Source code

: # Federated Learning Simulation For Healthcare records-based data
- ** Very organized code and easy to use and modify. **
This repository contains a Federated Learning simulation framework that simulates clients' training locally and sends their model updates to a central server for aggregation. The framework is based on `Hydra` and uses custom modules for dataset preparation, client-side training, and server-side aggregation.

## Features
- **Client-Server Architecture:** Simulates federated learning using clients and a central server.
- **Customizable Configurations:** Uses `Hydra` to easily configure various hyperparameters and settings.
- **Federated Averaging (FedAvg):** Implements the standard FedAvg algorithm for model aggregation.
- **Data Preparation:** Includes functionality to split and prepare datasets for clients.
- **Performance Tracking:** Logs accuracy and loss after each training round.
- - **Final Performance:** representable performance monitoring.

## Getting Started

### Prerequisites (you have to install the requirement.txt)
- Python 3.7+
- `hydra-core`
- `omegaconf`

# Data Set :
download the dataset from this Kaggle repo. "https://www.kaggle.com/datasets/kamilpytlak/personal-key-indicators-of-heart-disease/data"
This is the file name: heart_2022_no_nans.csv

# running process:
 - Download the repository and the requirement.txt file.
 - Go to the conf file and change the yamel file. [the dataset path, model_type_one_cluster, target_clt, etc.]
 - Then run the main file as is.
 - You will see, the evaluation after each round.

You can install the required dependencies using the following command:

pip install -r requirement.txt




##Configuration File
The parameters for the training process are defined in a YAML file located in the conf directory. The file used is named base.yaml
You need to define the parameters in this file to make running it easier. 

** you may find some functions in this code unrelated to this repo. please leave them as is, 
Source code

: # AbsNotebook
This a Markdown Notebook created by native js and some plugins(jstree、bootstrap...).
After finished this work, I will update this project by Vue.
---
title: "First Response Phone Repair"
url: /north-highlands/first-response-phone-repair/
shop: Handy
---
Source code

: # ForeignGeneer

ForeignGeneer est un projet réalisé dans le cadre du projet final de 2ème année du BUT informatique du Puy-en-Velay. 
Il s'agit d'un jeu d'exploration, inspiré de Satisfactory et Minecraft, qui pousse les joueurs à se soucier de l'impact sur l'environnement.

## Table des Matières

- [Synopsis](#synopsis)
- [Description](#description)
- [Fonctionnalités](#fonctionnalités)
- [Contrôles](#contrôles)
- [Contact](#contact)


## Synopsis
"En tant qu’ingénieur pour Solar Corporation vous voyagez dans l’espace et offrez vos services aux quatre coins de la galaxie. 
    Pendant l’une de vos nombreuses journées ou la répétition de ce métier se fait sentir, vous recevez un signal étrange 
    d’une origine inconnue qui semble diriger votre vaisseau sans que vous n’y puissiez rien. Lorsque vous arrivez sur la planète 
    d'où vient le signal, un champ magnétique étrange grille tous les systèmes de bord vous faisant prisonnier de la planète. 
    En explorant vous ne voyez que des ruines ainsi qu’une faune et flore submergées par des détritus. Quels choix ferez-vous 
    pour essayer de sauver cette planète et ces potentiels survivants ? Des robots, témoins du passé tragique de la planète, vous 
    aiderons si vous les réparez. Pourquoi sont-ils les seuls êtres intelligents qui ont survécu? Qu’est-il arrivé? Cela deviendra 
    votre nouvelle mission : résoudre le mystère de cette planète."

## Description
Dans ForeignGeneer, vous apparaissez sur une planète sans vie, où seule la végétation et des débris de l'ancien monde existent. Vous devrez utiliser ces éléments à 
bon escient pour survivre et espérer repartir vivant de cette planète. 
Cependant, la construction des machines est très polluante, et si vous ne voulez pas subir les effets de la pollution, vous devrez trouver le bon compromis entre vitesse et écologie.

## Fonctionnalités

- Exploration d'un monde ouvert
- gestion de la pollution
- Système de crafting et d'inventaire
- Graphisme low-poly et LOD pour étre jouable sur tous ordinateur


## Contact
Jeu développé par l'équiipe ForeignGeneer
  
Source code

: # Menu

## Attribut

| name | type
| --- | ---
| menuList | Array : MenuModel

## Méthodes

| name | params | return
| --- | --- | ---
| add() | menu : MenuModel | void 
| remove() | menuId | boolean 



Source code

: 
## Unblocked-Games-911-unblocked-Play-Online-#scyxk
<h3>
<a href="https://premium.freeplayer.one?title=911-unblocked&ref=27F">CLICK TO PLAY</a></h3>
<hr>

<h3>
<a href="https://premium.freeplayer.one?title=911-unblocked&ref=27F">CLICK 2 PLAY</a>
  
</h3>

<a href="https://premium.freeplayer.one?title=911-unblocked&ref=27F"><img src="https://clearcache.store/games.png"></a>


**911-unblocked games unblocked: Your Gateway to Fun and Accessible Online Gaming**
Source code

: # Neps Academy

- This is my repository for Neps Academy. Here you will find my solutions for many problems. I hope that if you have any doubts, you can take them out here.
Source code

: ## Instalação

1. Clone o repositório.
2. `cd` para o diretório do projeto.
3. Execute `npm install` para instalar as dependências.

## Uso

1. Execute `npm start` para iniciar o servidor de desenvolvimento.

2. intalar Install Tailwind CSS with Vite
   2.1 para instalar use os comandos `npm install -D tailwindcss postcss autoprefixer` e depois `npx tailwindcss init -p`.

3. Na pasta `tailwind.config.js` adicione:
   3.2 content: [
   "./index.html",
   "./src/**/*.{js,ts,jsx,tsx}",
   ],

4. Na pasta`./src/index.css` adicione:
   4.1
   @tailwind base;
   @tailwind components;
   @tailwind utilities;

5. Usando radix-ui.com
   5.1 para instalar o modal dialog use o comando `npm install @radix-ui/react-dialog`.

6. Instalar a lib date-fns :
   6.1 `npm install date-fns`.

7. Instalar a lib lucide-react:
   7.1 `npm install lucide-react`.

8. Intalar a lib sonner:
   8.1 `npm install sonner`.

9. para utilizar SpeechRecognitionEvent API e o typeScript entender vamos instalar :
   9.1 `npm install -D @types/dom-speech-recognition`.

----

* Work instructions
Copy every line of the records above, starting with the first, up to and including the line containing "- **Customizable Configurations:**".

* Finished task
Source code

: # Federated Learning Simulation For Healthcare records-based data
- ** Very organized code and easy to use and modify. **
This repository contains a Federated Learning simulation framework that simulates clients' training locally and sends their model updates to a central server for aggregation. The framework is based on `Hydra` and uses custom modules for dataset preparation, client-side training, and server-side aggregation.

## Features
- **Client-Server Architecture:** Simulates federated learning using clients and a central server.
- **Customizable Configurations:** Uses `Hydra` to easily configure various hyperparameters and settings.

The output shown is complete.